• [Saved entries]:
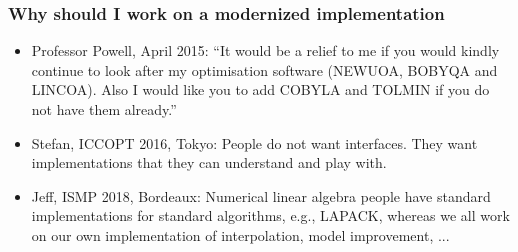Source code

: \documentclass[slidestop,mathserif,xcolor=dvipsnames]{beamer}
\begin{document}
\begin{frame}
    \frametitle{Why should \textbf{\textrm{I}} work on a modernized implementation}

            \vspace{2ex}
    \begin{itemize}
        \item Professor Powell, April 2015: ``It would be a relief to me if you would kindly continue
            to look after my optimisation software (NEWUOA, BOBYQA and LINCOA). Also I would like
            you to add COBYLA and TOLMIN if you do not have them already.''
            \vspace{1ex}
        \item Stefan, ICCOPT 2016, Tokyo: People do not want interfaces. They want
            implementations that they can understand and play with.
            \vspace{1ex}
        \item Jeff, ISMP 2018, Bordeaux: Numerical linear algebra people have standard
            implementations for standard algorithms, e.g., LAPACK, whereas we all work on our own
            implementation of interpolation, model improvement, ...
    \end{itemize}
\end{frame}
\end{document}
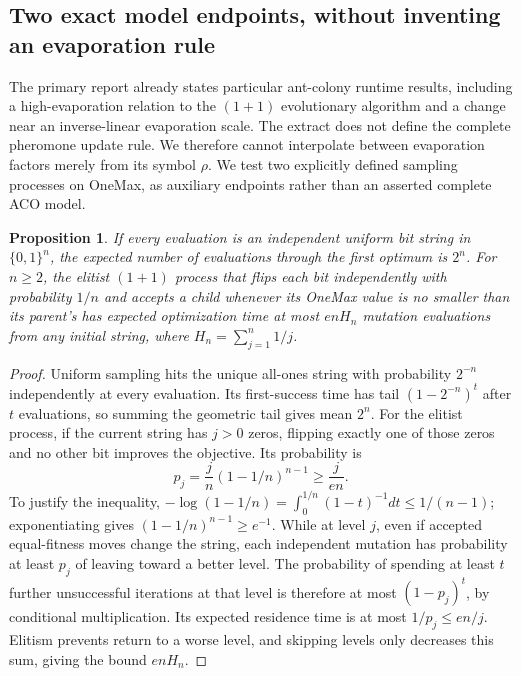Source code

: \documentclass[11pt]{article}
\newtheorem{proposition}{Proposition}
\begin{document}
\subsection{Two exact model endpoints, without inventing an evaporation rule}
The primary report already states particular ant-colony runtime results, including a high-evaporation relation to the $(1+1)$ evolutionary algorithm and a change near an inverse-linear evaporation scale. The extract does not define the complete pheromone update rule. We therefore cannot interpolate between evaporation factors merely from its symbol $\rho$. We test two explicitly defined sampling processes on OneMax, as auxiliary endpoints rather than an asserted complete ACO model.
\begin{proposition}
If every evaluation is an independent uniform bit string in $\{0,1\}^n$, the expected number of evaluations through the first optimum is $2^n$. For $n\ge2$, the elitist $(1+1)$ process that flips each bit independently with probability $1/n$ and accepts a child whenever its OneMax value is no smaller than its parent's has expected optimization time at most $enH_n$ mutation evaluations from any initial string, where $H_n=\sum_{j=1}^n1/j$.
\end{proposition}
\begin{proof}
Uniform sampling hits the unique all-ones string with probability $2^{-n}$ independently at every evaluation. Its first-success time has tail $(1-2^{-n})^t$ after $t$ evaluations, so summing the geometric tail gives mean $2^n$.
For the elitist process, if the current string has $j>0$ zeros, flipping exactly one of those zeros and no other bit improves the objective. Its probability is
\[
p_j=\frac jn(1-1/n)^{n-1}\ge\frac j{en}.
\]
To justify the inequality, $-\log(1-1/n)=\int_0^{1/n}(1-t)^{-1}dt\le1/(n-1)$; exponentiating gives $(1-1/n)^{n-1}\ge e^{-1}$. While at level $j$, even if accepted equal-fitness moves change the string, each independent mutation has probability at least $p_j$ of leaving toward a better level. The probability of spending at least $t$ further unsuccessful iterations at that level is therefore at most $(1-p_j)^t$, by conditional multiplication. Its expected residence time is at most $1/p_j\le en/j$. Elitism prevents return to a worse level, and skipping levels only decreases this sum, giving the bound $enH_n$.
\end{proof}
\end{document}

==

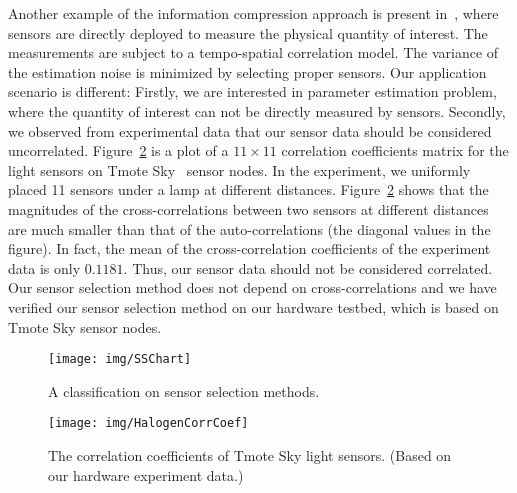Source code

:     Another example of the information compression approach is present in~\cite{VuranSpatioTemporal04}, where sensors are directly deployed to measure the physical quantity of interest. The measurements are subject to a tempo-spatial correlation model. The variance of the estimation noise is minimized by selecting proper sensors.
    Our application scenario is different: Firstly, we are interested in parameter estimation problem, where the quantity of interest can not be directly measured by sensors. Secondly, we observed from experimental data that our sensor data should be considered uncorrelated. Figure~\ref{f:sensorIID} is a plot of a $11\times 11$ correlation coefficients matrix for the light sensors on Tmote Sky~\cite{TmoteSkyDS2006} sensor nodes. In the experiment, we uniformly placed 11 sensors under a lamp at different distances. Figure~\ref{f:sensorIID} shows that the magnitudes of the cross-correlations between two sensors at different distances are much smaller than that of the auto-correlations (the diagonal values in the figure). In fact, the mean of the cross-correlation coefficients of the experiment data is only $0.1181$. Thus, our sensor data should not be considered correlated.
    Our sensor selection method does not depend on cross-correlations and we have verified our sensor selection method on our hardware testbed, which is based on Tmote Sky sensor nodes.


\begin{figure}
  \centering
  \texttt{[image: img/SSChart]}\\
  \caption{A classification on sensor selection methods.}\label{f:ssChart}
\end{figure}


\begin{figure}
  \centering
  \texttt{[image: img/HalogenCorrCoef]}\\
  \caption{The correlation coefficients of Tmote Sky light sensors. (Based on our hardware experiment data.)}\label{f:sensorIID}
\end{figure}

• [Task statement]: Go through the entries above and pull out each line with "image" in it.

• [Task output]:
  \texttt{[image: img/SSChart]}\\
  \texttt{[image: img/HalogenCorrCoef]}\\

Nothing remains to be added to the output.